At times, my company plans corporate events and business meetings from start to finish. In other instances, we are brought in to deliver our core specialties, team building or keynotes. One thing that is puzzling is the extent to which meeting and conference planners are packing their agendas. Often, participants are flown into foreign destinations and there is no time for a tour or to give them any opportunity to see it. What's the point?
To bring in a panel of experts, a team building consultant, and multiple keynote speakers for a 3 - 4 day business meeting or sales rally ensures that you will end up with a hodge-podge of ideas and little consistency. Participants will go back to work confused, overwhelmed, exhausted and with a stack of handouts that they will never use. What is the value in that? (I gave this feedback to one of my clients and the response was "Our people are used to it?" I was left wondering "How is that a good thing?")
- What is the source of this pressure for packed agendas?
- Is it coming from hard-driving CEOs who don't realize that they are burning out their people?

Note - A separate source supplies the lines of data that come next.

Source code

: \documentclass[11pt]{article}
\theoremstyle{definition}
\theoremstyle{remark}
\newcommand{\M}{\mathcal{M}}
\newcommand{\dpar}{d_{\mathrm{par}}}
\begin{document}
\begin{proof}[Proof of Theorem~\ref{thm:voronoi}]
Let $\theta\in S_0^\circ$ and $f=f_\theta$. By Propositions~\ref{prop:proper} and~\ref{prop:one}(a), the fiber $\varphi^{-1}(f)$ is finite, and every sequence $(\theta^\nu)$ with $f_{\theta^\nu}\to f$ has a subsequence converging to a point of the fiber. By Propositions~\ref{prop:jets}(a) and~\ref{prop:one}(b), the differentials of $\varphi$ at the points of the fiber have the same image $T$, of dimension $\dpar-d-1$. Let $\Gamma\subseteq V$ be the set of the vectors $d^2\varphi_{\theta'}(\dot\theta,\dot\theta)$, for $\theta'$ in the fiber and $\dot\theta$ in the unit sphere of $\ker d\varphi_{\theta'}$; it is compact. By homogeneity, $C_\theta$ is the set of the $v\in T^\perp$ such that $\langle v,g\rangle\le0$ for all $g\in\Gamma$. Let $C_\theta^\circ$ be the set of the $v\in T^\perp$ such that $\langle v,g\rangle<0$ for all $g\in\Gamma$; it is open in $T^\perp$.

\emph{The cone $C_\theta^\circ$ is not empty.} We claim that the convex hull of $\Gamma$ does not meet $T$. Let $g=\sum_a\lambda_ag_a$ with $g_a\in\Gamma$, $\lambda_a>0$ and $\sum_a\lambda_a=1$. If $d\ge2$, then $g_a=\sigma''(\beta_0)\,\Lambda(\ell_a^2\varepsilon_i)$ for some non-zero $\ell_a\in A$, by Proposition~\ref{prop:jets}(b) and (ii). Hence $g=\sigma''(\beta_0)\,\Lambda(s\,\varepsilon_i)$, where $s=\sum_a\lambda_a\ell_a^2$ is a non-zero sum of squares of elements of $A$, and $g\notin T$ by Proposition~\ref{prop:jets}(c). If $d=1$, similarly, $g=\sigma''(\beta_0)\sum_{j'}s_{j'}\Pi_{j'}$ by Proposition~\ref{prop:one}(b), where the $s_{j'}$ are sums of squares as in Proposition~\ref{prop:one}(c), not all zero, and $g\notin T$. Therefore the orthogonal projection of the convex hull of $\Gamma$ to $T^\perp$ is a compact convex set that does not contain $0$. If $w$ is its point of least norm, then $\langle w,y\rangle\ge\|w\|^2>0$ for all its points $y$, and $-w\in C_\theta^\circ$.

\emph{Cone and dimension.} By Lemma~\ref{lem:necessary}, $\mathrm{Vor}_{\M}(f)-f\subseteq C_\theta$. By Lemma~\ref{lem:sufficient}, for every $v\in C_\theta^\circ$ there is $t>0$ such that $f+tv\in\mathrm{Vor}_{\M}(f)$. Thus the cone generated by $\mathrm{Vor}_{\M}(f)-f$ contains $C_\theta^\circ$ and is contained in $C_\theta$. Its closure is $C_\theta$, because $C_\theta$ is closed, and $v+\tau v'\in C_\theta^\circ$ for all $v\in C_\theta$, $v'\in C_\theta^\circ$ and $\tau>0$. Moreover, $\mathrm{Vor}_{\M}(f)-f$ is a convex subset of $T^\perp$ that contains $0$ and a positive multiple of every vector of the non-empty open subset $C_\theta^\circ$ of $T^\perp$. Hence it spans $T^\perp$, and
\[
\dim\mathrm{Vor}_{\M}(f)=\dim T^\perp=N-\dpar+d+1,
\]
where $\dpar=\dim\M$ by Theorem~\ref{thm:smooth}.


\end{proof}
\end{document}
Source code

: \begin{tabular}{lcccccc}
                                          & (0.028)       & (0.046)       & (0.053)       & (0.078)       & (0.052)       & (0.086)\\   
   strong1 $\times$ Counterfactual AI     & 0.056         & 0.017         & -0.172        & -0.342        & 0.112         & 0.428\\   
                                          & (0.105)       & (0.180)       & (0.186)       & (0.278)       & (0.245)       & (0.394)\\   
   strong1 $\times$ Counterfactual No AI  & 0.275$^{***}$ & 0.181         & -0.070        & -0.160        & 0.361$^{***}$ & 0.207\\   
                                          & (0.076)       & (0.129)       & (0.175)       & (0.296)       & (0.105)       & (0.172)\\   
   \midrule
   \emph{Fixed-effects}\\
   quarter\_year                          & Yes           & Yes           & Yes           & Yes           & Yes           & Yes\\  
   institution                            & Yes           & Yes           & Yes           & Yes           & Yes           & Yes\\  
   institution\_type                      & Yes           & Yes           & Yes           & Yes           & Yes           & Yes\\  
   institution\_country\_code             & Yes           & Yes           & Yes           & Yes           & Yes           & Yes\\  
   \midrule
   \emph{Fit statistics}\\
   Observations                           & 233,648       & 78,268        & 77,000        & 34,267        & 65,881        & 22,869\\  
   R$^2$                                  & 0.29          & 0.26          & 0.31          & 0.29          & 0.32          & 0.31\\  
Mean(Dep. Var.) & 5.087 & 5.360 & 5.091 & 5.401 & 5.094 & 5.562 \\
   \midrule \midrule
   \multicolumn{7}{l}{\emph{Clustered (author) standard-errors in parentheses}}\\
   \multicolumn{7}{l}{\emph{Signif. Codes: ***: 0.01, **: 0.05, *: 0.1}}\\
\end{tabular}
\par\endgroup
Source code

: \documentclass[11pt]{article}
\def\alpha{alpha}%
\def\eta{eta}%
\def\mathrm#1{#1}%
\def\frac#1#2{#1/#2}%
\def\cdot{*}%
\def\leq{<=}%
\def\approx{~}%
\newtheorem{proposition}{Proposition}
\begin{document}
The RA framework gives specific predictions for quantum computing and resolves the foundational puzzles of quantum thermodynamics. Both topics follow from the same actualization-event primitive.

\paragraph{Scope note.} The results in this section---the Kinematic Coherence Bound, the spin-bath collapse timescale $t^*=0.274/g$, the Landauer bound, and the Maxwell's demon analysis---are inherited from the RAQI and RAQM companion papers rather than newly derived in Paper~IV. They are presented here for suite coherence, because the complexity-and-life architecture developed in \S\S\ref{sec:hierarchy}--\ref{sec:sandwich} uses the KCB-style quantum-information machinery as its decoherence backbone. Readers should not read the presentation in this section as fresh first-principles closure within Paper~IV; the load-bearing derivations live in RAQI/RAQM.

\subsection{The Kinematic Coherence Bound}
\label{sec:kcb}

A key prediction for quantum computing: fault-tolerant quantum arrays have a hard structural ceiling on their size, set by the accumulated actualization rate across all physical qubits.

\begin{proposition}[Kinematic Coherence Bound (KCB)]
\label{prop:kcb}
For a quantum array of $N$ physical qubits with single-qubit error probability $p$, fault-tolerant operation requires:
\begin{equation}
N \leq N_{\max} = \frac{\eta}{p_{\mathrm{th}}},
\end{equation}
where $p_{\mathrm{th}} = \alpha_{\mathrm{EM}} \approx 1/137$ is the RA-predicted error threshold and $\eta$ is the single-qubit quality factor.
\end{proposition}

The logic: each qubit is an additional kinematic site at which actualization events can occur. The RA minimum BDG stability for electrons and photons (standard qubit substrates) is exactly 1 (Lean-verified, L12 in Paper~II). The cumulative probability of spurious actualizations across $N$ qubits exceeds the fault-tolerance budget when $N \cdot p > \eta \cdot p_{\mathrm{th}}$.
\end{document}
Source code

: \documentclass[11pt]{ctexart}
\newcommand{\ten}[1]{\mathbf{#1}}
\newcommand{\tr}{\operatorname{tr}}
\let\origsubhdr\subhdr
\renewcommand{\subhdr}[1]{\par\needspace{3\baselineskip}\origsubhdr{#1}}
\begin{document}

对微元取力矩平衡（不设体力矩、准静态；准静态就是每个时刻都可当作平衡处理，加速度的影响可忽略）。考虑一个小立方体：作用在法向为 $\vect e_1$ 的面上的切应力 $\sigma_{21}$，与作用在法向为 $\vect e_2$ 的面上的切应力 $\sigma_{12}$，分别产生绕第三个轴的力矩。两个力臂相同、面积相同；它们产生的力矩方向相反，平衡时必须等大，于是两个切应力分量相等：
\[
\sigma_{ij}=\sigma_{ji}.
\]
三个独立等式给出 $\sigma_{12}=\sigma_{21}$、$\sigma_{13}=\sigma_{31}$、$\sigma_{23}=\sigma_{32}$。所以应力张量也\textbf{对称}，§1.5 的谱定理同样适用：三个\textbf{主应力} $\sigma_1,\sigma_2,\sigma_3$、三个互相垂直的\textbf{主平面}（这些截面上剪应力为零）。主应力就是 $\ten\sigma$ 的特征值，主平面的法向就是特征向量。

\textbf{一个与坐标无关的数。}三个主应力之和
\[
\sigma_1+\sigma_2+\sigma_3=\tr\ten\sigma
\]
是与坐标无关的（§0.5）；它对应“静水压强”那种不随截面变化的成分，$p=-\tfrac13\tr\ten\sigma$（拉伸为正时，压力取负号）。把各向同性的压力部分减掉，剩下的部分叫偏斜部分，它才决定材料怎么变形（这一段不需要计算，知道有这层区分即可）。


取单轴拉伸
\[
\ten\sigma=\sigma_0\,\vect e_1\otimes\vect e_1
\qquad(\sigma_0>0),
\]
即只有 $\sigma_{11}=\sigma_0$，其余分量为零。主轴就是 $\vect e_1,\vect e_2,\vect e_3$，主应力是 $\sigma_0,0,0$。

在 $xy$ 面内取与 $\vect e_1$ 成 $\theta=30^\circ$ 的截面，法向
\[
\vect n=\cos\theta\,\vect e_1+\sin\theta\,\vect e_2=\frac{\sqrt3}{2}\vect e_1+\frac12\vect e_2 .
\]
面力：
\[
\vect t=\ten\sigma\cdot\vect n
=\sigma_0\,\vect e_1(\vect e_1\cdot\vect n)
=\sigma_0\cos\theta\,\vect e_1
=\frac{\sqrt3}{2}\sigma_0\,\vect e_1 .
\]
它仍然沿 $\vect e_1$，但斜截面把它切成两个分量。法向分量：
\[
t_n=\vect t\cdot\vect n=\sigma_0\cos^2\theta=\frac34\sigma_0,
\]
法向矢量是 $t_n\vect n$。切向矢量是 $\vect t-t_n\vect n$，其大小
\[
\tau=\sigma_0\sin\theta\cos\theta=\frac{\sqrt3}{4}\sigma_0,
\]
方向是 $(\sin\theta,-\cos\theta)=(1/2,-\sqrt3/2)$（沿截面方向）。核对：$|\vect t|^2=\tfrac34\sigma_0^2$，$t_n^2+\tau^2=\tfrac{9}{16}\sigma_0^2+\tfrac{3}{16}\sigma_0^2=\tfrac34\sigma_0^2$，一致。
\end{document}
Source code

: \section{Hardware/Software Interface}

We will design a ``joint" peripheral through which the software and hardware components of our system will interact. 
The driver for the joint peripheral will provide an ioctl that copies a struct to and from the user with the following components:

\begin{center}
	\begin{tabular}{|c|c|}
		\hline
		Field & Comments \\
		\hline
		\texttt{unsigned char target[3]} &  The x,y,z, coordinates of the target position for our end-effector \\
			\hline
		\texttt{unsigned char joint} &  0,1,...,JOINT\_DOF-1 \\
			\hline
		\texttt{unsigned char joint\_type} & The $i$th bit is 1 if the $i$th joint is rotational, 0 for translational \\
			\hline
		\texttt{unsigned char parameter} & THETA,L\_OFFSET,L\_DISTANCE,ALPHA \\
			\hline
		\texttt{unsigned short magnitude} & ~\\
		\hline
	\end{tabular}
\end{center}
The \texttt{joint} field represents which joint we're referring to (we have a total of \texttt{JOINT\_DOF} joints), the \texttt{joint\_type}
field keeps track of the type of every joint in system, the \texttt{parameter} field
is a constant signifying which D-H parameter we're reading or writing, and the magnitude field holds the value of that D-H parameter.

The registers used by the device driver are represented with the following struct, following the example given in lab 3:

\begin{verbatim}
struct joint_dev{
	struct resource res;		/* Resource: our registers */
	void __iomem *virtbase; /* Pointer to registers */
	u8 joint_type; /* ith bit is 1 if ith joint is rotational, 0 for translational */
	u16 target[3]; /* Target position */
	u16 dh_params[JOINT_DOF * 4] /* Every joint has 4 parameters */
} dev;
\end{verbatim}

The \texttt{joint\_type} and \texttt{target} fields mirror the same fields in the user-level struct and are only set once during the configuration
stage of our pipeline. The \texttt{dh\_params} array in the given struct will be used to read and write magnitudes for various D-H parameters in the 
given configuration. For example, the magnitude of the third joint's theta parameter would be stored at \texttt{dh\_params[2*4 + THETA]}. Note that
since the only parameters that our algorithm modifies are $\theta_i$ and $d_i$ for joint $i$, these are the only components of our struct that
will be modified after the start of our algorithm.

- Are communication bottlenecks such a problem that the company is trying it with an information dump once or twice a year?
It won't work.
Often, one consultant or consulting firm can deliver all the content and a consistent message to reinforce your theme. If the goal is to provide different perspectives, it would be much more effective for meeting planners, to have:
- one consultant (or consulting firm) set the context, facilitate the team building simulation, and do an effective job of debriefing
- a different keynote speaker address the group after dinner and for the wrap-up
Also, at times corporate event planners design the agenda in a way that wears out participants. If the team is going to the desert or the mountains for team building, why fight the traffic to get back to the hotels during rush hour, shower and depart for a different dinner venue. Really creative and luxurious dinner set-ups can be created in almost any outdoor setting. This would give participants more time to relax and return to the hotel when traffic has subsided.
Here is a more effective model to consider:
Where is the value?
Perhaps I am missing something here. If I am, please do share your comments. I am left wondering "What value is there in involving a cast of thousands?" Remember, usually less is more....and MUCH more powerful.